The alloy is silver-white like platinum, no harder than other platinum-gold alloys, but much better at resisting heat and a hundred times more wear resistant.

According to the abstract of ‘Achieving Ultralow Wear with Stable Nanocrystalline Metals‘, a paper in Advanced Materials: “This is the first instance of an all‐metallic material exhibiting a specific wear rate on the order of 10^-9mm³/N/m, comparable to diamond‐like carbon (DLC) and sapphire. Remarkably, the wear rate of sapphire and silicon nitride probes used in wear experiments are either higher or comparable to that of the Pt–Au alloy, despite the substantially higher hardness of the ceramic probe materials.” – The full paper is available free.

A potential application is on switch, relay and connector contacts.
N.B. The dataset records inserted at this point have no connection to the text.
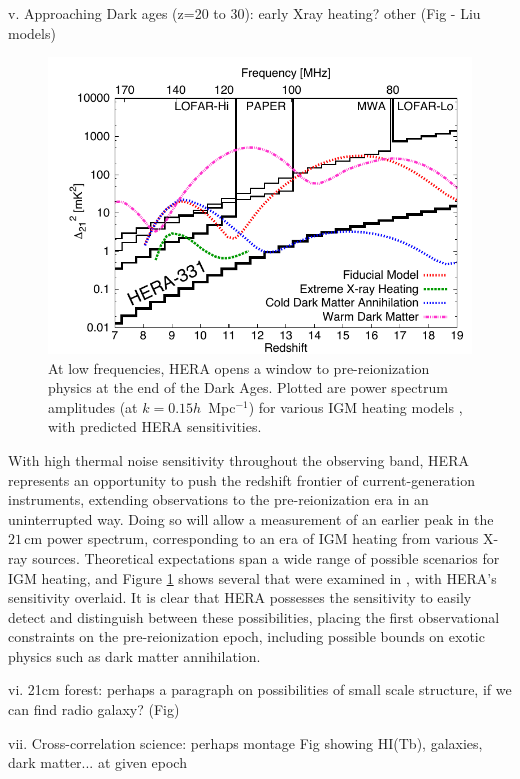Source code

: \documentclass[preprint]{aastex}
\begin{document}
v. Approaching Dark ages (z=20 to 30): early Xray heating? other (Fig - Liu models)
\begin{figure}[t]\centering
\includegraphics{plots/Xray/HERA_II_compare_kp1_whoriz_20pt.pdf} 
\caption{\small 
At low frequencies, HERA opens a window to
pre-reionization physics at the end of the Dark Ages. Plotted are power spectrum amplitudes (at $k =
0.15h$~Mpc$^{-1}$) for various IGM heating models \citep{mesinger_et_al2013},
with predicted HERA sensitivities.
}\label{fig:Xray} \end{figure}

With high thermal noise sensitivity throughout the observing band, HERA represents an opportunity to push the redshift frontier of current-generation instruments, extending observations to the pre-reionization era in an uninterrupted way.  Doing so will allow a measurement of an earlier peak in the $21\,\textrm{cm}$ power spectrum, corresponding to an era of IGM heating from various X-ray sources.  Theoretical expectations span a wide range of possible scenarios for IGM heating, and Figure \ref{fig:Xray} shows several that were examined in \cite{mesinger_et_al2013}, with HERA's sensitivity overlaid.  It is clear that HERA possesses the sensitivity to easily detect and distinguish between these possibilities, placing the first observational constraints on the pre-reionization epoch, including possible bounds on exotic physics such as dark matter annihilation.


vi. 21cm forest: perhaps a paragraph on possibilities of small scale structure, if we can find radio galaxy? (Fig) 

vii. Cross-correlation science: perhaps montage Fig showing HI(Tb), galaxies, dark matter... at given epoch
\cite{lidz11}
\end{document}

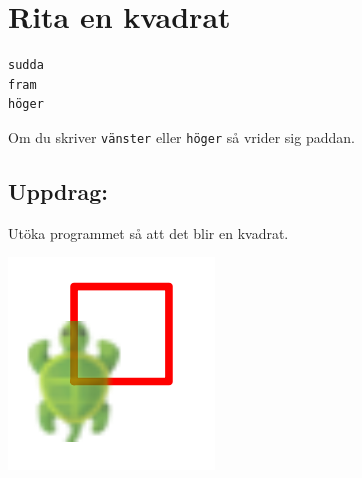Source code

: \chapter{Rita en kvadrat}
\begin{multicols}{2}

\begin{lstlisting}[basicstyle={\ttfamily\fontsize{30}{36}\selectfont},numbers=none]
sudda
fram
höger
\end{lstlisting}
        
Om du skriver \lstinline{vänster} eller \lstinline{höger} så vrider sig paddan.
\section*{\color{BrickRed}Uppdrag:}
Utöka programmet så att det blir en kvadrat.

\columnbreak

\begin{center}
\includegraphics{../img/square.png}
\end{center}

\end{multicols}

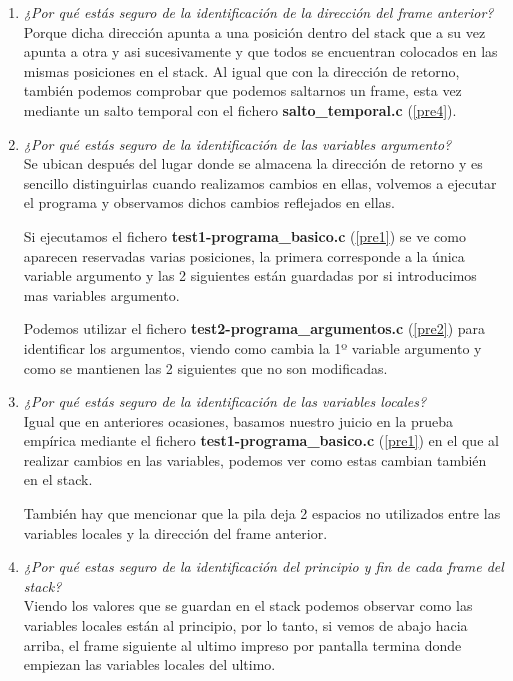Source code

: \documentclass[12pt,a4paper,titlepage]{article}
\begin{document}
\begin{enumerate}
  \item \textit{¿Por qué estás seguro de la identificación de la dirección del frame
anterior?}
  \\
Porque dicha dirección apunta a una posición dentro del stack que a su vez apunta a otra y
asi sucesivamente y que todos se encuentran colocados en las mismas posiciones en el
stack.
Al igual que con la dirección de retorno, también podemos comprobar que podemos saltarnos
un frame, esta vez mediante un salto temporal con el fichero \textbf{salto\_temporal.c}
(\ref{pre4}).


  \item \textit{¿Por qué estás seguro de la identificación de las variables argumento?}
  \\
Se ubican después del lugar donde se almacena la dirección de retorno y es sencillo
distinguirlas cuando realizamos cambios en ellas, volvemos a ejecutar el programa y
observamos dichos cambios reflejados en ellas.

Si ejecutamos el fichero \textbf{test1-programa\_basico.c} (\ref{pre1}) se ve como
aparecen reservadas varias posiciones, la primera corresponde a la única variable
argumento y las 2 siguientes están guardadas por si introducimos mas variables argumento.

Podemos utilizar el fichero \textbf{test2-programa\_argumentos.c} (\ref{pre2}) para
identificar los argumentos, viendo como cambia la 1º variable argumento y como se
mantienen las 2 siguientes que no son modificadas.


  \item \textit{¿Por qué estás seguro de la identificación de las variables locales?}
  \\
Igual que en anteriores ocasiones, basamos nuestro juicio en la prueba empírica mediante
el fichero \textbf{test1-programa\_basico.c} (\ref{pre1}) en el que al realizar cambios en
las variables, podemos ver como estas cambian también en el stack.

También hay que mencionar que la pila deja 2 espacios no utilizados entre las variables
locales y la dirección del frame anterior.

  \item \textit{¿Por qué estas seguro de la identificación del principio y fin de cada
frame del stack?}
  \\
Viendo los valores que se guardan en el stack podemos observar como las variables locales
están al principio, por lo tanto, si vemos de abajo hacia arriba, el frame siguiente al
ultimo impreso por pantalla termina donde empiezan las variables locales del ultimo.



\end{enumerate}
\end{document}
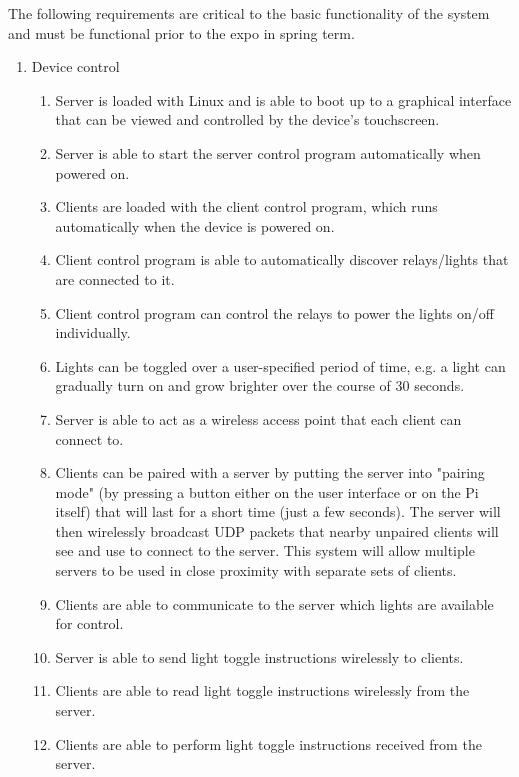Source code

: \documentclass[12pt]{article}
\begin{document}
The following requirements are critical to the basic functionality of the
system and must be functional prior to the expo in spring term.

\begin{enumerate}
    \item Device control
        \begin{enumerate}
            \item Server is loaded with Linux and is able to boot up to a graphical interface that can be viewed and controlled by the device's touchscreen.
            \item Server is able to start the server control program automatically when powered on.
            \item Clients are loaded with the client control program, which runs automatically when the device is powered on.
            \item Client control program is able to automatically discover relays/lights that are connected to it.
            \item Client control program can control the relays to power the lights on/off individually.
            \item Lights can be toggled over a user-specified period of time, e.g. a light can gradually turn on and grow brighter over the course of 30 seconds.
            \item Server is able to act as a wireless access point that each client can connect to.
            \item Clients can be paired with a server by putting the server into "pairing mode" (by pressing a button either on the user interface or on the Pi itself) that will last for a short time (just a few seconds). The server will then wirelessly broadcast UDP packets that nearby unpaired clients will see and use to connect to the server. This system will allow multiple servers to be used in close proximity with separate sets of clients.
            \item Clients are able to communicate to the server which lights are available for control.
            \item Server is able to send light toggle instructions wirelessly to clients.
            \item Clients are able to read light toggle instructions wirelessly from the server.
            \item Clients are able to perform light toggle instructions received from the server.
        \end{enumerate}


\end{enumerate}
\end{document}
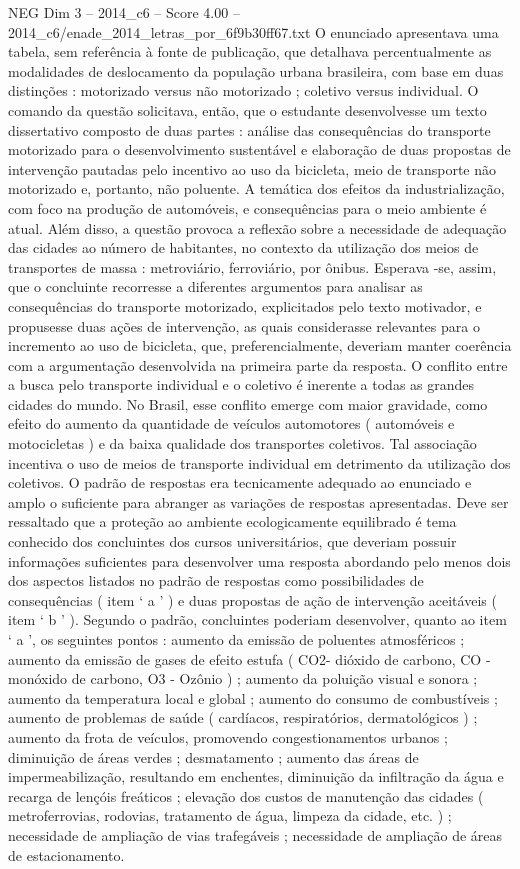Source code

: \begin{textsample}{NEG Dim 3 – 2014\_c6 – Score 4.00 – 2014\_c6/enade\_2014\_letras\_por\_6f9b30ff67.txt}
O enunciado apresentava uma tabela, sem referência à fonte de publicação, que detalhava percentualmente as modalidades de deslocamento da população urbana brasileira, com base em duas distinções : motorizado versus não motorizado ; coletivo versus individual.
O comando da questão solicitava, então, que o estudante desenvolvesse um texto dissertativo composto de duas partes : análise das consequências do transporte motorizado para o desenvolvimento sustentável e elaboração de duas propostas de intervenção pautadas pelo incentivo ao uso da bicicleta, meio de transporte não motorizado e, portanto, não poluente.
A temática dos efeitos da industrialização, com foco na produção de automóveis, e consequências para o meio ambiente é atual.
Além disso, a questão provoca a reflexão sobre a necessidade de adequação das cidades ao número de habitantes, no contexto da utilização dos meios de transportes de massa : metroviário, ferroviário, por ônibus.
Esperava -se, assim, que o concluinte recorresse a diferentes argumentos para analisar as consequências do transporte motorizado, explicitados pelo texto motivador, e propusesse duas ações de intervenção, as quais considerasse relevantes para o incremento ao uso de bicicleta, que, preferencialmente, deveriam manter coerência com a argumentação desenvolvida na primeira parte da resposta.
O conflito entre a busca pelo transporte individual e o coletivo é inerente a todas as grandes cidades do mundo.
No Brasil, esse conflito emerge com maior gravidade, como efeito do aumento da quantidade de veículos automotores ( automóveis e motocicletas ) e da baixa qualidade dos transportes coletivos.
Tal associação incentiva o uso de meios de transporte individual em detrimento da utilização dos coletivos.
O padrão de respostas era tecnicamente adequado ao enunciado e amplo o suficiente para abranger as variações de respostas apresentadas.
Deve ser ressaltado que a proteção ao ambiente ecologicamente equilibrado é tema conhecido dos concluintes dos cursos universitários, que deveriam possuir informações suficientes para desenvolver uma resposta abordando pelo menos dois dos aspectos listados no padrão de respostas como possibilidades de consequências ( item ‘ a ’ ) e duas propostas de ação de intervenção aceitáveis ( item ‘ b ’ ).
Segundo o padrão, concluintes poderiam desenvolver, quanto ao item ‘ a ’, os seguintes pontos : aumento da emissão de poluentes atmosféricos ; aumento da emissão de gases de efeito estufa ( CO2- dióxido de carbono, CO - monóxido de carbono, O3 - Ozônio ) ; aumento da poluição visual e sonora ; aumento da temperatura local e global ; aumento do consumo de combustíveis ; aumento de problemas de saúde ( cardíacos, respiratórios, dermatológicos ) ; aumento da frota de veículos, promovendo congestionamentos urbanos ; diminuição de áreas verdes ; desmatamento ; aumento das áreas de impermeabilização, resultando em enchentes, diminuição da infiltração da água e recarga de lençóis freáticos ; elevação dos custos de manutenção das cidades ( metroferrovias, rodovias, tratamento de água, limpeza da cidade, etc. ) ; necessidade de ampliação de vias trafegáveis ; necessidade de ampliação de áreas de estacionamento.

\end{textsample}
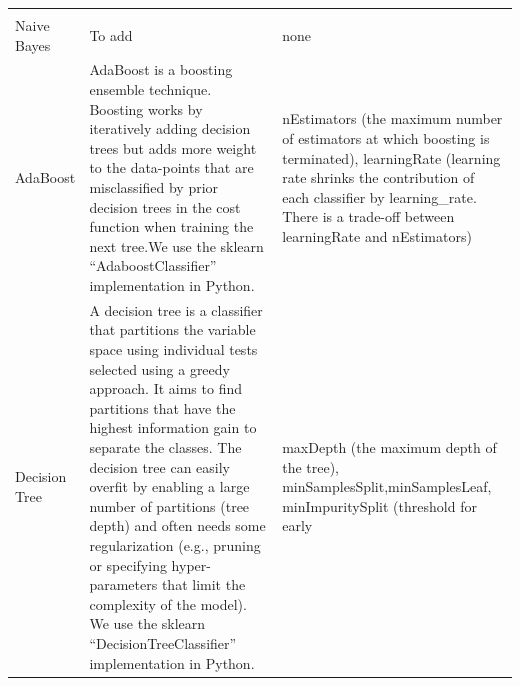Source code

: \documentclass[]{article}
\begin{document}
\begin{longtable}[]{@{}lll@{}}
\begin{minipage}[t]{0.25\columnwidth}
\end{minipage}\tabularnewline
\begin{minipage}[t]{0.12\columnwidth}\raggedright\strut
Naive Bayes\strut
\end{minipage} & \begin{minipage}[t]{0.55\columnwidth}\raggedright\strut
To add\strut
\end{minipage} & \begin{minipage}[t]{0.25\columnwidth}\raggedright\strut
none\strut
\end{minipage}\tabularnewline
\begin{minipage}[t]{0.12\columnwidth}\raggedright\strut
AdaBoost\strut
\end{minipage} & \begin{minipage}[t]{0.55\columnwidth}\raggedright\strut
AdaBoost is a boosting ensemble technique. Boosting works by iteratively
adding decision trees but adds more weight to the data-points that are
misclassified by prior decision trees in the cost function when training
the next tree.We use the sklearn ``AdaboostClassifier'' implementation
in Python.\strut
\end{minipage} & \begin{minipage}[t]{0.25\columnwidth}\raggedright\strut
nEstimators (the maximum number of estimators at which boosting is
terminated), learningRate (learning rate shrinks the contribution of
each classifier by learning\_rate. There is a trade-off between
learningRate and nEstimators)\strut
\end{minipage}\tabularnewline
\begin{minipage}[t]{0.12\columnwidth}\raggedright\strut
Decision Tree\strut
\end{minipage} & \begin{minipage}[t]{0.55\columnwidth}\raggedright\strut
A decision tree is a classifier that partitions the variable space using
individual tests selected using a greedy approach. It aims to find
partitions that have the highest information gain to separate the
classes. The decision tree can easily overfit by enabling a large number
of partitions (tree depth) and often needs some regularization (e.g.,
pruning or specifying hyper-parameters that limit the complexity of the
model). We use the sklearn ``DecisionTreeClassifier'' implementation in
Python.\strut
\end{minipage} & \begin{minipage}[t]{0.25\columnwidth}\raggedright\strut
maxDepth (the maximum depth of the tree),
minSamplesSplit,minSamplesLeaf, minImpuritySplit (threshold for early

\end{minipage}
\end{longtable}
\end{document}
“These wear-resistant materials could potentially provide reliability benefits for a range of devices we have explored,” said Chris Nordquist, a Sandia engineer not involved in the study. “The opportunities for integration and improvement would be device-specific, but this material would provide another tool for addressing current reliability limitations of metal microelectronic components.”

Serendipity

According to Sandia, despite all the predictive calculation, there was a surprise: “One day, while measuring wear on their platinum-gold, an unexpected black film started forming on top. They recognized it: diamond-like carbon, one of the world’s best man-made coatings, slick as graphite and hard as diamond. Their creation was making its own lubricant.”

Diamond-like is not usually easy to make, usually involving vacuum processing.

“We believe the stability and inherent resistance to wear allows carbon-containing molecules from the environment to stick and degrade during sliding to ultimately form diamond-like carbon,” said Curry.

Photo: Sandia researchers Michael Chandross (left) and Nic Argibay with a computer simulation used to predict the wear resistance of their platinum-gold alloy, and an environmental tribometer used to demonstrate it.